• Care Home
  • Care home

Glenhurst Lodge

Overall: Good read more about inspection ratings

Virginia House, Vinters Road, Maidstone, Kent, ME14 5DX (01372) 744900

Provided and run by:
Mr. Gordon Phillips

All Inspections

6 July 2023

During a monthly review of our data

We carried out a review of the data available to us about Glenhurst Lodge on 6 July 2023. We have not found evidence that we need to carry out an inspection or reassess our rating at this stage.

This could change at any time if we receive new information. We will continue to monitor data about this service.

If you have concerns about Glenhurst Lodge, you can give feedback on this service.

3 and 4 February 2020

During a routine inspection

Our rating of this hospital stayed the same. We rated it as good because:

  • The hospital provided safe care. The ward environments were safe and clean. The wards had enough staff. Staff assessed and managed risk well. They minimised the use of restrictive practices, managed medicines safely and followed good practice with respect to safeguarding.
  • Staff developed holistic, recovery-oriented care plans informed by a comprehensive assessment. They provided a range of treatments suitable to the needs of the patients cared for in a mental health rehabilitation ward and in line with national guidance about best practice. Staff undertook a range of clinical audits to evaluate the quality of care provided.
  • The ward teams included or had access to the full range of specialists required to meet the needs of patients on the wards. Managers ensured that these staff received training, supervision and appraisal. The ward staff worked well together as a multidisciplinary team and with those outside the ward who would have a role in providing aftercare.
  • Staff understood and discharged their roles and responsibilities under the Mental Health Act 1983 and the Mental Capacity Act 2005.
  • Staff treated patients with compassion and kindness, respected their privacy and dignity, and understood the individual needs of patients. They actively involved patients and families and carers in care decisions.
  • Staff planned and managed discharge well and liaised well with services that would provide aftercare. As a result, discharge was rarely delayed for other than a clinical reason or other reasons outside the hospital’s control.
  • The hospital used a holistic range of approaches, tailored to each patient’s needs. It was well led, and the governance processes ensured that ward procedures ran smoothly.

However:

  • Due to staff absence, fire safety checks had not been completed for two weeks.
  • The provider’s ligature risk assessment identified that a staff member was always required to be supervising the communal areas of the wards For a brief time on the day of our inspection, not all communal areas were being supervised by staff.

1 - 2 August 2017

During a routine inspection

We rated Glenhurst Lodge as good because:

  • The service provided a clean and safe environment that contained equipment and facilities that allowed staff to deliver all aspects of treatment and care.

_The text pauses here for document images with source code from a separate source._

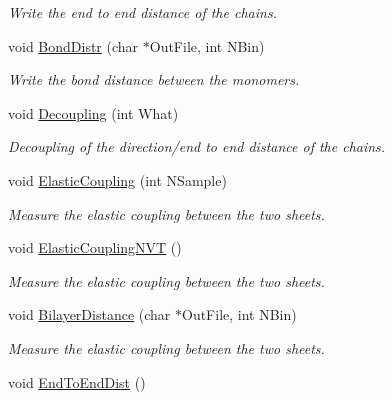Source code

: \begin{DoxyCompactItemize}
\begin{DoxyCompactList}\small\item\em \-Write the end to end distance of the chains. \end{DoxyCompactList}\item 
\hypertarget{classElPoly_af5a6c502bd65553e3f5e98577081ec66}{void \hyperlink{classElPoly_af5a6c502bd65553e3f5e98577081ec66}{\-Bond\-Distr} (char $\ast$\-Out\-File, int \-N\-Bin)}\label{classElPoly_af5a6c502bd65553e3f5e98577081ec66}

\begin{DoxyCompactList}\small\item\em \-Write the bond distance between the monomers. \end{DoxyCompactList}\item 
\hypertarget{classElPoly_a44e20767e332d941b94906f1a8e60e24}{void \hyperlink{classElPoly_a44e20767e332d941b94906f1a8e60e24}{\-Decoupling} (int \-What)}\label{classElPoly_a44e20767e332d941b94906f1a8e60e24}

\begin{DoxyCompactList}\small\item\em \-Decoupling of the direction/end to end distance of the chains. \end{DoxyCompactList}\item 
void \hyperlink{classElPoly_a48968ddc44376e55852e9720b3827ebe}{\-Elastic\-Coupling} (int \-N\-Sample)
\begin{DoxyCompactList}\small\item\em \-Measure the elastic coupling between the two sheets. \end{DoxyCompactList}\item 
void \hyperlink{classElPoly_ab88192e9e4e0f11b68ad828d73ff8957}{\-Elastic\-Coupling\-N\-V\-T} ()
\begin{DoxyCompactList}\small\item\em \-Measure the elastic coupling between the two sheets. \end{DoxyCompactList}\item 
\hypertarget{classElPoly_a6f1477b110e5ee0e7e027466dac51b69}{void \hyperlink{classElPoly_a6f1477b110e5ee0e7e027466dac51b69}{\-Bilayer\-Distance} (char $\ast$\-Out\-File, int \-N\-Bin)}\label{classElPoly_a6f1477b110e5ee0e7e027466dac51b69}

\begin{DoxyCompactList}\small\item\em \-Measure the elastic coupling between the two sheets. \end{DoxyCompactList}\item 
\hypertarget{classElPoly_a9152ea7044fdfac4a1def898c1c21a9d}{void \hyperlink{classElPoly_a9152ea7044fdfac4a1def898c1c21a9d}{\-End\-To\-End\-Dist} ()}\label{classElPoly_a9152ea7044fdfac4a1def898c1c21a9d}


\end{DoxyCompactItemize}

Appropriate staffing levels ensured patients were safe, supported and had access to a full range of interventions to support their recovery and rehabilitation.
  • The service carried out comprehensive risk assessments on all patients. Staff were skilled in calming distressed patients and were trained and knowledgeable in safeguarding procedures. The service had good systems in place to ensure incidents were discussed and lessons were learnt.
  • The service had a good approach to assessing, and responding to, patients’ physical health and nutritional needs. The service had a good approach to medicine management and supported patients to manage their medicine independently.
  • Patients were actively involved in planning their care. Staff, from across the multi-disciplinary team, worked with patients to ensure that care was delivered based on individual need. They had comprehensive knowledge of patients’ recovery needs and had organised systems in place to ensure these were monitored and reviewed regularly.
  • Patients had access to a wide range of occupational and psychological groups and activities that were recovery focussed and tailored to their needs. Staff audited these interventions and used recognised rating scales to monitor patient progress.
  • Mental Health Act requirements were completed in line with the Code of Practice. The multi-disciplinary team assessed patients’ capacity to make decisions and arranged appropriate support if their capacity was lacking.
  • Patients were treated with dignity and respect and had appropriate access to privacy. The service provided a calm and friendly environment for patients to be able to focus on their recovery. Patients had regular community meetings and patient forum where they had the opportunity to give feedback on the service.
  • Patients’ families and carers were involved in their care and the service had recently introduced a carers’ forum.
  • All patients had clear discharge plans and progress was reviewed by the multi-disciplinary team and shared with their community care coordinators. Patients had access to a wide range of activities and facilities to support their care and recovery.
  • Patients were able to personalise their individual bedrooms and contribute to the wider hospital environment. Patients chose their own food to meet their dietary requirements. They had their own kitchen areas where they could make hot drinks and snacks 24 hours a day.
  • The hospital responded to complaints and had a policy that staff and patients were aware of. Patients and staff received feedback on complaints and the hospital had a good approach to reflecting on complaints to improve standards of care.
  • Staff were enthusiastic about the jobs, felt valued, and were kept up to date with developments in the service and wider organisation. Robust governance systems were in place and adhered to in line with organisational policy.
  • The multi-disciplinary team were committed to quality improvement and delivering care and treatment in line with current evidence-based practice and national guidelines.

However:

  • The service’s fire risk assessment needed updating and emergency resuscitation bags required more thorough checking.
  • Staff supervision records did not always capture sufficient detail of supervision sessions. Some therapeutic care workers had limited knowledge of the Mental Health Act and Mental Capacity Act.
  • One patient told us there could be delays in them receiving their money entitlements. The service was aware of this issue and had added it to the risk register and was looking into making the system more robust.

22 February 2017

During an inspection looking at part of the service

We undertook this unannounced, focused inspection to find out whether the provider had made improvements to their long stay/rehabilitation mental health wards for working age adults since our last unannounced, follow up inspection on 21 and 29 September 2016. Following the inspection on 21 and 29 September 2016, we took enforcement action and issued the service provider with a warning notice due to breaches in regulation regarding patients’ care or treatment.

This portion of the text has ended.